Donovan McNabb, Andy Reid Can Still Determine Their Own Legacy
If you are an athlete, coach, or team and you do not want your legacy decided by the fans or the media—it is simple—win championships. This will shut up even your harshest critics. As long as you conclude your career with no championships—or you only won one when you should have won a lot more—you leave your legacy up to armchair quarterbacks.
This concept, while perhaps not a totally original idea, is something I formulated when I was thinking of the sometimes berated tandem of the Philadelphia Eagles’ Donovan McNabb and Andy Reid.
Fair or not, that’s life in the sports world. This is especially true for coaches, football quarterbacks, and basketball players. That is because their performances have more control over their destiny than other individuals in sports.
An offensive lineman’s or a first baseman’s legacies are not decided by how many championships they won. Unfortunately for Dan Marino and McNabb (so far), that is not true for quarterbacks in football.

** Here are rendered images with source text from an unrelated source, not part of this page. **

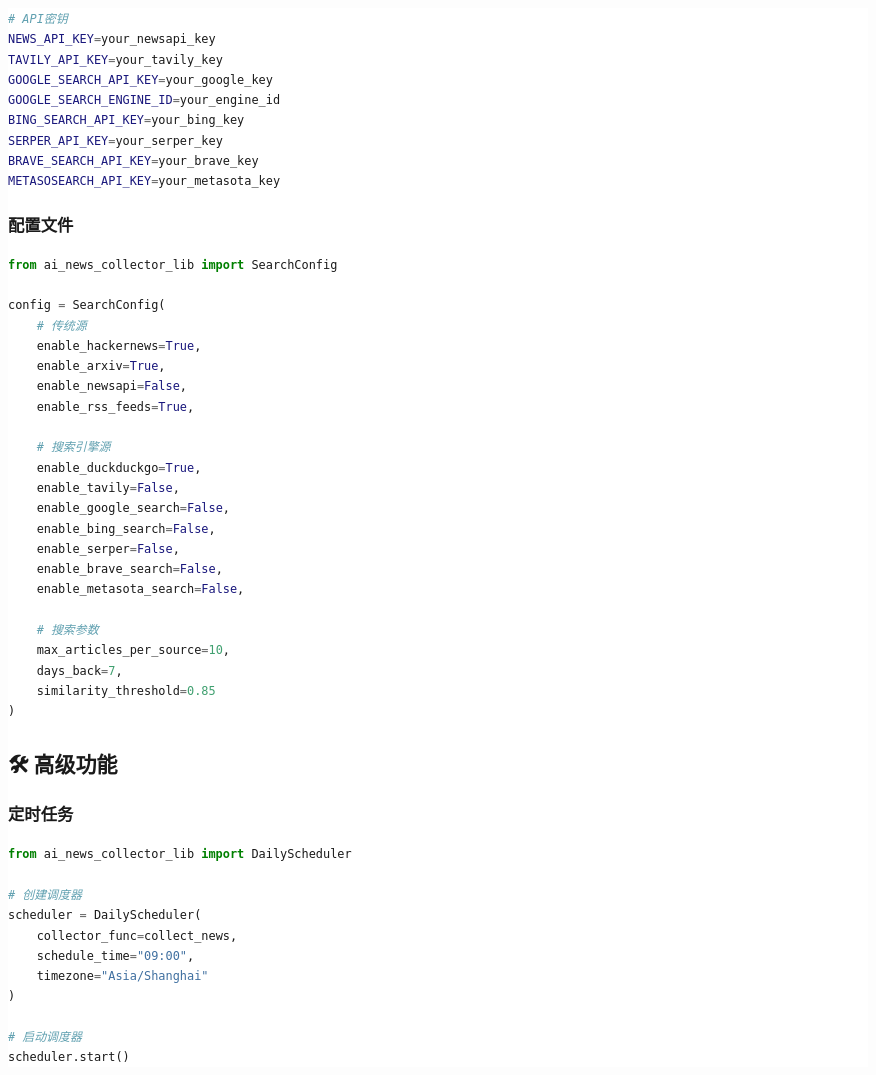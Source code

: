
```bash
# API密钥
NEWS_API_KEY=your_newsapi_key
TAVILY_API_KEY=your_tavily_key
GOOGLE_SEARCH_API_KEY=your_google_key
GOOGLE_SEARCH_ENGINE_ID=your_engine_id
BING_SEARCH_API_KEY=your_bing_key
SERPER_API_KEY=your_serper_key
BRAVE_SEARCH_API_KEY=your_brave_key
METASOSEARCH_API_KEY=your_metasota_key
```

### 配置文件

```python
from ai_news_collector_lib import SearchConfig

config = SearchConfig(
    # 传统源
    enable_hackernews=True,
    enable_arxiv=True,
    enable_newsapi=False,
    enable_rss_feeds=True,
    
    # 搜索引擎源
    enable_duckduckgo=True,
    enable_tavily=False,
    enable_google_search=False,
    enable_bing_search=False,
    enable_serper=False,
    enable_brave_search=False,
    enable_metasota_search=False,
    
    # 搜索参数
    max_articles_per_source=10,
    days_back=7,
    similarity_threshold=0.85
)
```

## 🛠️ 高级功能

### 定时任务

```python
from ai_news_collector_lib import DailyScheduler

# 创建调度器
scheduler = DailyScheduler(
    collector_func=collect_news,
    schedule_time="09:00",
    timezone="Asia/Shanghai"
)

# 启动调度器
scheduler.start()
```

Marino probably threw the football better than anyone in the history of American football, but no one calls him the best quarterback ever. As you probably know, Marino had one Super Bowl appearance and no wins. Interestingly, so does McNabb.
In the sports crazy city of Philadelphia, McNabb's performances are constantly analyzed and sometimes harshly. However, if the Eagles had beaten the Cardinals in the NFC Championship Game and McNabb led the Eagles to a Super Bowl win, all of McNabb’s shortcomings and mistakes would have been magically wiped out. Ditto for Reid. They would have owned this football-loving and city.

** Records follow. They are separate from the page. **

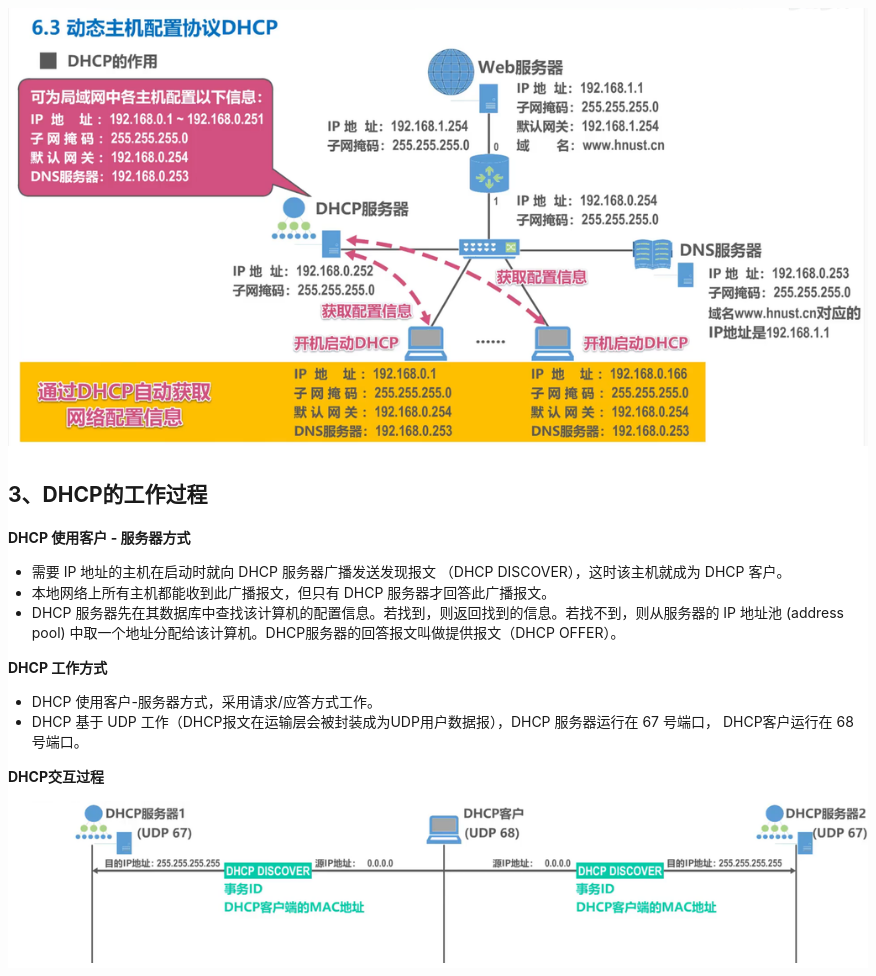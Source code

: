 ![image-20210510074251295](%E8%AE%A1%E7%AE%97%E6%9C%BA%E7%BD%91%E7%BB%9C%E7%AC%AC6%E7%AB%A0%EF%BC%88%E5%BA%94%E7%94%A8%E5%B1%82%EF%BC%89.assets/image-20210510074251295.png)



## 3、DHCP的工作过程

**DHCP 使用客户 - 服务器方式**

* 需要 IP 地址的主机在启动时就向 DHCP 服务器广播发送发现报文
  （DHCP DISCOVER），这时该主机就成为 DHCP 客户。
* 本地网络上所有主机都能收到此广播报文，但只有 DHCP 服务器才回答此广播报文。
* DHCP 服务器先在其数据库中查找该计算机的配置信息。若找到，则返回找到的信息。若找不到，则从服务器的 IP 地址池 (address pool) 中取一个地址分配给该计算机。DHCP服务器的回答报文叫做提供报文（DHCP OFFER）。 

**DHCP 工作方式**

* DHCP 使用客户-服务器方式，采用请求/应答方式工作。
* DHCP 基于 UDP 工作（DHCP报文在运输层会被封装成为UDP用户数据报），DHCP 服务器运行在 67 号端口， DHCP客户运行在 68 号端口。

**DHCP交互过程**

![image-20201023211525686](计算机网络第6章（应用层）.assets/image-20201023211525686.png)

I do not like jumping on the negative bandwagon of two individuals who are very good at their jobs and brought numerous victories to the Eagles over the last 10 years. But the bottom line is that the McNabb/Reid combo is now 1-5 in big games (1-4 in NFC Championships Games and 0-1 in Super Bowls).
By comparison, Joe Montana was 8-2 in big games (4-0 in Super Bowls and 4-2 in NFC Championship Games) and the Bart Starr/Vince Lombardi combo was 7-1 in big games (5-1 in NFL Championship Games and 2-0 Super Bowls).
(Coincidentally, they won eight straight big games after losing their first big game together to the Eagles in 1960 (17-13), which was Philadelphia’s last NFL Championship.)
Is it any wonder that Montana is considered by many to be the greatest quarterback ever and that Lombardi is generally considered the greatest coach ever? In addition, you might find it interesting that Starr and Montana (in that order) have the highest quarterback ratings in NFL playoff history.
McNabb has said in interviews that he wants to be remembered as a competitor and a winner. I like McNabb, but the truth is that winning quarterbacks do not just win first round playoff games—they win Super Bowls.
It isn’t that McNabb has played poorly in big games; it is just that he has never played great and has been average overall. (Montana threw 11 touchdowns and 0 interceptions in the four Super Bowls that he played in.)
As John Madden likes to say, “Great players make great plays in big games.” While McNabb has made a lot of great plays in his career, very few have come in big games.
If McNabb’s and Reid’s careers ended today, many armchair quarterbacks would not view their legacies in a positive light. Win just one Super Bowl (next year, for example), and suddenly six NFC Championship Games in 11 years with two wins and two Super Bowls with one win is an impressive resume.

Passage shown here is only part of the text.